The Southern Alberta chapter of the Association of Fundraising Professionals (AFP) was instrumental in organizing the events leading up to November 15th. The key AFP goals include raising awareness of charitable giving, offering professional development for those who work within the non-profit sector, and assisting in the spread of philanthropic efforts throughout Southern Alberta.

Barry Knapp, current president of the local Southern Alberta AFP chapter, stressed the importance of celebrating what the charitable sector contributes to our city. “It’s one day in the year where we encourage people to stop and think about what the charitable sector contributes to our society. We hear time and time again just how generous the community is to all our non-profits and that really makes us feel good. That’s what National Philanthropic Day (NPD) is all about; it’s simply recognizing donors for making significant contributions and taking care of each other.”

According to Knapp, about six years ago several community partners got involved in developing the local AFP chapter, focusing on teaching fundraising professionals how to raise funds more effectively. Looking toward to the future, Knapp hopes to continue making a positive impact in our community by celebrating all acts of generosity. “Everybody who gives in any way, whether they donate their time, talent, or treasure, deserves to be recognized. We all need to make sure we stop for a day and realize how important generosity is.”

For Joyanne Mitchell, starting with a generous heart allows philanthropy to naturally grow. As Vice President of communications/membership for the local AFP chapter, Joyanne encourages more community members to become involved with philanthropy. She says her main goals are, “strengthening more involvement of businesses and acknowledging their own philanthropic efforts. It’d be nice having more people attend the annual luncheon, even if they’re not being honoured, they still know that they’ve done great work to build this great city.”
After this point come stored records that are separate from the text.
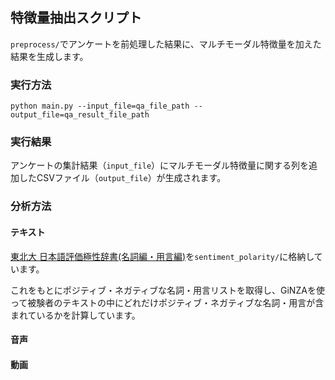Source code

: ## 特徴量抽出スクリプト
`preprocess/`でアンケートを前処理した結果に、マルチモーダル特徴量を加えた結果を生成します。

### 実行方法

`python main.py --input_file=qa_file_path --output_file=qa_result_file_path`

### 実行結果
アンケートの集計結果（`input_file`）にマルチモーダル特徴量に関する列を追加したCSVファイル（`output_file`）が生成されます。

### 分析方法

#### テキスト
[東北大 日本語評価極性辞書(名詞編・用言編)](https://www.cl.ecei.tohoku.ac.jp/Open_Resources-Japanese_Sentiment_Polarity_Dictionary.html)を`sentiment_polarity/`に格納しています。

これをもとにポジティブ・ネガティブな名詞・用言リストを取得し、GiNZAを使って被験者のテキストの中にどれだけポジティブ・ネガティブな名詞・用言が含まれているかを計算しています。

#### 音声


#### 動画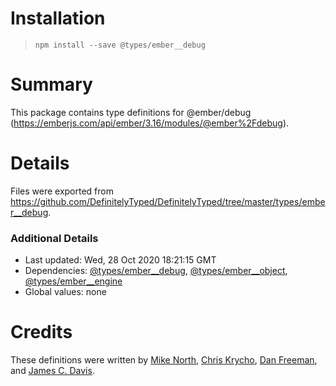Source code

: # Installation
> `npm install --save @types/ember__debug`

# Summary
This package contains type definitions for @ember/debug (https://emberjs.com/api/ember/3.16/modules/@ember%2Fdebug).

# Details
Files were exported from https://github.com/DefinitelyTyped/DefinitelyTyped/tree/master/types/ember__debug.

### Additional Details
 * Last updated: Wed, 28 Oct 2020 18:21:15 GMT
 * Dependencies: [@types/ember__debug](https://npmjs.com/package/@types/ember__debug), [@types/ember__object](https://npmjs.com/package/@types/ember__object), [@types/ember__engine](https://npmjs.com/package/@types/ember__engine)
 * Global values: none

# Credits
These definitions were written by [Mike North](https://github.com/mike-north), [Chris Krycho](https://github.com/chriskrycho), [Dan Freeman](https://github.com/dfreeman), and [James C. Davis](https://github.com/jamescdavis).
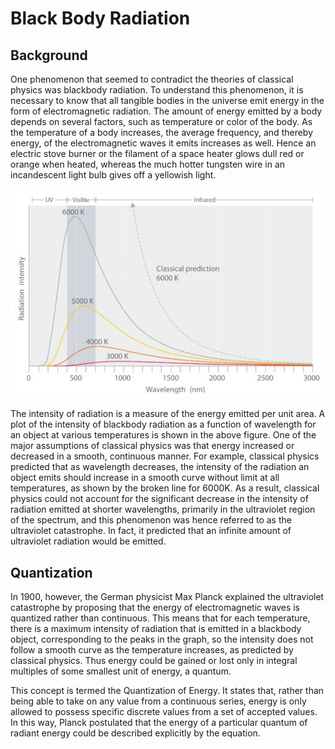 # Black Body Radiation

## Background

One phenomenon that seemed to contradict the theories of classical physics was blackbody radiation. To understand this phenomenon, it is necessary to know that all tangible bodies in the universe emit energy in the form of electromagnetic radiation. The amount of energy emitted by a body depends on several factors, such as temperature or color of the body. As the temperature of a body increases, the average frequency, and thereby energy, of the electromagnetic waves it emits increases as well. Hence an electric stove burner or the filament of a space heater glows dull red or orange when heated, whereas the much hotter tungsten wire in an incandescent light bulb gives off a yellowish light.

![Radiation against Wavelength Graph](../../assets/radiation_against_wavelength_graph.png)

The intensity of radiation is a measure of the energy emitted per unit area. A plot of the intensity of blackbody radiation as a function of wavelength for an object at various temperatures is shown in the above figure. One of the major assumptions of classical physics was that energy increased or decreased in a smooth, continuous manner. For example, classical physics predicted that as wavelength decreases, the intensity of the radiation an object emits should increase in a smooth curve without limit at all temperatures, as shown by the broken line for 6000K. As a result, classical physics could not account for the significant decrease in the intensity of radiation emitted at shorter wavelengths, primarily in the ultraviolet region of the spectrum, and this phenomenon was hence referred to as the ultraviolet catastrophe. In fact, it predicted that an infinite amount of ultraviolet radiation would be emitted.

## Quantization

In 1900, however, the German physicist Max Planck explained the ultraviolet catastrophe by proposing that the energy of electromagnetic waves is quantized rather than continuous. This means that for each temperature, there is a maximum intensity of radiation that is emitted in a blackbody object, corresponding to the peaks in the graph, so the intensity does not follow a smooth curve as the temperature increases, as predicted by classical physics. Thus energy could be gained or lost only in integral multiples of some smallest unit of energy, a quantum.

This concept is termed the Quantization of Energy. It states that, rather than being able to take on any value from a continuous series, energy is only allowed to possess specific discrete values from a set of accepted values. In this way, Planck postulated that the energy of a particular quantum of radiant energy could be described explicitly by the equation.
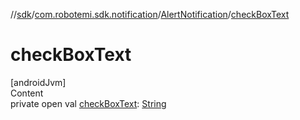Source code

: //[sdk](../../../index.md)/[com.robotemi.sdk.notification](../index.md)/[AlertNotification](index.md)/[checkBoxText](check-box-text.md)



# checkBoxText  
[androidJvm]  
Content  
private open val [checkBoxText](check-box-text.md): [String](https://developer.android.com/reference/kotlin/java/lang/String.html)  



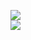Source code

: [![](https://img.shields.io/badge/Made%20With-Github%20Spray-lightgrey.svg?style=for-the-badge&logo=github)](https://github.com/Annihil/github-spray#5165)  
[![](https://i.imgur.com/2DrTn0Z.gif)](https://github.com/Annihil/github-spray)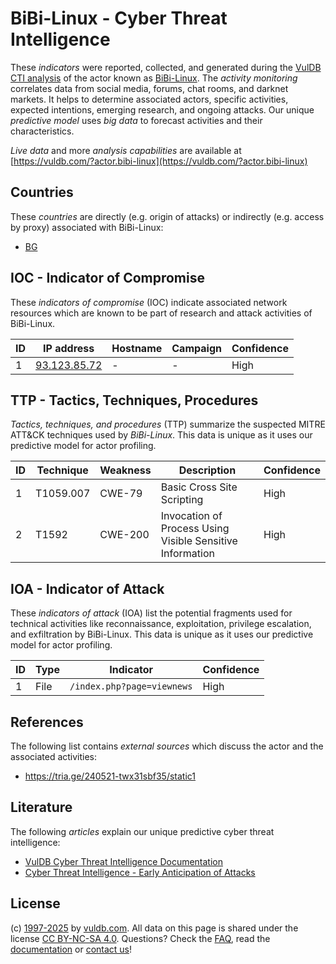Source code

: # BiBi-Linux - Cyber Threat Intelligence

These _indicators_ were reported, collected, and generated during the [VulDB CTI analysis](https://vuldb.com/?kb.cti) of the actor known as [BiBi-Linux](https://vuldb.com/?actor.bibi-linux). The _activity monitoring_ correlates data from social media, forums, chat rooms, and darknet markets. It helps to determine associated actors, specific activities, expected intentions, emerging research, and ongoing attacks. Our unique _predictive model_ uses _big data_ to forecast activities and their characteristics.

_Live data_ and more _analysis capabilities_ are available at [https://vuldb.com/?actor.bibi-linux](https://vuldb.com/?actor.bibi-linux)

## Countries

These _countries_ are directly (e.g. origin of attacks) or indirectly (e.g. access by proxy) associated with BiBi-Linux:

* [BG](https://vuldb.com/?country.bg)

## IOC - Indicator of Compromise

These _indicators of compromise_ (IOC) indicate associated network resources which are known to be part of research and attack activities of BiBi-Linux.

ID | IP address | Hostname | Campaign | Confidence
-- | ---------- | -------- | -------- | ----------
1 | [93.123.85.72](https://vuldb.com/?ip.93.123.85.72) | - | - | High

## TTP - Tactics, Techniques, Procedures

_Tactics, techniques, and procedures_ (TTP) summarize the suspected MITRE ATT&CK techniques used by _BiBi-Linux_. This data is unique as it uses our predictive model for actor profiling.

ID | Technique | Weakness | Description | Confidence
-- | --------- | -------- | ----------- | ----------
1 | T1059.007 | CWE-79 | Basic Cross Site Scripting | High
2 | T1592 | CWE-200 | Invocation of Process Using Visible Sensitive Information | High

## IOA - Indicator of Attack

These _indicators of attack_ (IOA) list the potential fragments used for technical activities like reconnaissance, exploitation, privilege escalation, and exfiltration by BiBi-Linux. This data is unique as it uses our predictive model for actor profiling.

ID | Type | Indicator | Confidence
-- | ---- | --------- | ----------
1 | File | `/index.php?page=viewnews` | High

## References

The following list contains _external sources_ which discuss the actor and the associated activities:

* https://tria.ge/240521-twx31sbf35/static1

## Literature

The following _articles_ explain our unique predictive cyber threat intelligence:

* [VulDB Cyber Threat Intelligence Documentation](https://vuldb.com/?kb.cti)
* [Cyber Threat Intelligence - Early Anticipation of Attacks](https://www.scip.ch/en/?labs.20201022)

## License

(c) [1997-2025](https://vuldb.com/?kb.changelog) by [vuldb.com](https://vuldb.com/?kb.about). All data on this page is shared under the license [CC BY-NC-SA 4.0](https://creativecommons.org/licenses/by-nc-sa/4.0/). Questions? Check the [FAQ](https://vuldb.com/?kb.faq), read the [documentation](https://vuldb.com/?kb) or [contact us](https://vuldb.com/?contact)!
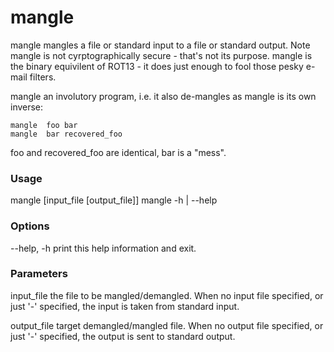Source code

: # mangle

mangle mangles a file or standard input to a file or standard output.
Note mangle is not cyrptographically secure - that's not its purpose.
mangle is the binary equivilent of ROT13 - it does just enough to fool
those pesky e-mail filters.

mangle an involutory program, i.e. it also de-mangles as mangle is its
own inverse:

    mangle  foo bar
    mangle  bar recovered_foo

foo and recovered_foo are identical, bar is a "mess".

### Usage

mangle [input_file [output_file]]
mangle -h | --help

### Options
--help, -h   print this help information and exit.

### Parameters
input_file   the file to be mangled/demangled. When no input file specified, or
             just '-' specified, the input is taken from standard input.

output_file  target demangled/mangled file. When no output file specified, or
             just '-' specified, the output is sent to standard output.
Globally AFP currently has over 30 thousand members, including about 3,000 across nineteen chapters in Canada. What first started out as a Glossary of Fund-Raising Terms has grown into a complex association that offers leadership academies, seminars, and networking opportunities.
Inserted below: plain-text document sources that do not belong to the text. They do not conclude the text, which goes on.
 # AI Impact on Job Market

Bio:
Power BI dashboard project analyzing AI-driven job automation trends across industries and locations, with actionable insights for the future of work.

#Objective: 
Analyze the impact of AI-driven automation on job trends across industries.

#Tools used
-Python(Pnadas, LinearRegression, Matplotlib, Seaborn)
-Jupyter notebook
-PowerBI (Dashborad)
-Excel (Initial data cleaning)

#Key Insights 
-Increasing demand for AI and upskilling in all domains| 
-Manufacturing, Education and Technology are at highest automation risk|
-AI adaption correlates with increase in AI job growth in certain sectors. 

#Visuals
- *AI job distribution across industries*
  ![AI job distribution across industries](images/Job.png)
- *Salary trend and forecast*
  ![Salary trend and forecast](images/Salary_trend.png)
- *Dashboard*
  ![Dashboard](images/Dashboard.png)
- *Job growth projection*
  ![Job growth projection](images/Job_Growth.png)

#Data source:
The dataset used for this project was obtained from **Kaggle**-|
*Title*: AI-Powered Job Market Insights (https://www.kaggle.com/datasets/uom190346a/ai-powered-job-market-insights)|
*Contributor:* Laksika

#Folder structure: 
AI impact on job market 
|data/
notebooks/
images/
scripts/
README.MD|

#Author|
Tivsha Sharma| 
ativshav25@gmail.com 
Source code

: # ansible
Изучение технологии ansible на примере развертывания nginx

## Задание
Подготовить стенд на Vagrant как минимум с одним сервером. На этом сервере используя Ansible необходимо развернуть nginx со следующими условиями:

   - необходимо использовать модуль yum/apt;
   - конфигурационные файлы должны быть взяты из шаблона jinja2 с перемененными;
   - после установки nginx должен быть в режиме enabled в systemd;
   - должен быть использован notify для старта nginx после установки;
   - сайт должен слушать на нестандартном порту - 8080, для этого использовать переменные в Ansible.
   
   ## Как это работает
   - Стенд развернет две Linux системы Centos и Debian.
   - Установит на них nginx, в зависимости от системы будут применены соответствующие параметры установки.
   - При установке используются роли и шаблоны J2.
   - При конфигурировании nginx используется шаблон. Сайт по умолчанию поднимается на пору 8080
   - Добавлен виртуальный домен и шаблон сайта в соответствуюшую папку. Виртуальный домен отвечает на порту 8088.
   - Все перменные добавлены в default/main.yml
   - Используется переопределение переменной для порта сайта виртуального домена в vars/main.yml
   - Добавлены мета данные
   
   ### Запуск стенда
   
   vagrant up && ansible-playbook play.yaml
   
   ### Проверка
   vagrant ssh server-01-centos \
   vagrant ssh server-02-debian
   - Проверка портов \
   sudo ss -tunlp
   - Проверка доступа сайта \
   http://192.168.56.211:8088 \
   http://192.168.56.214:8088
How did you celebrate National Philanthropy Day?

It’s only one day, but philanthropy should continue throughout the whole year. Volunteering with a non-for-profit organization, donating money to a local cause or, as the definition of philanthropy states “showing love for humankind.” We so often hear about celebrities and companies donating millions of dollars to charities, but it’s often the smallest acts that have the biggest impact on people’s lives.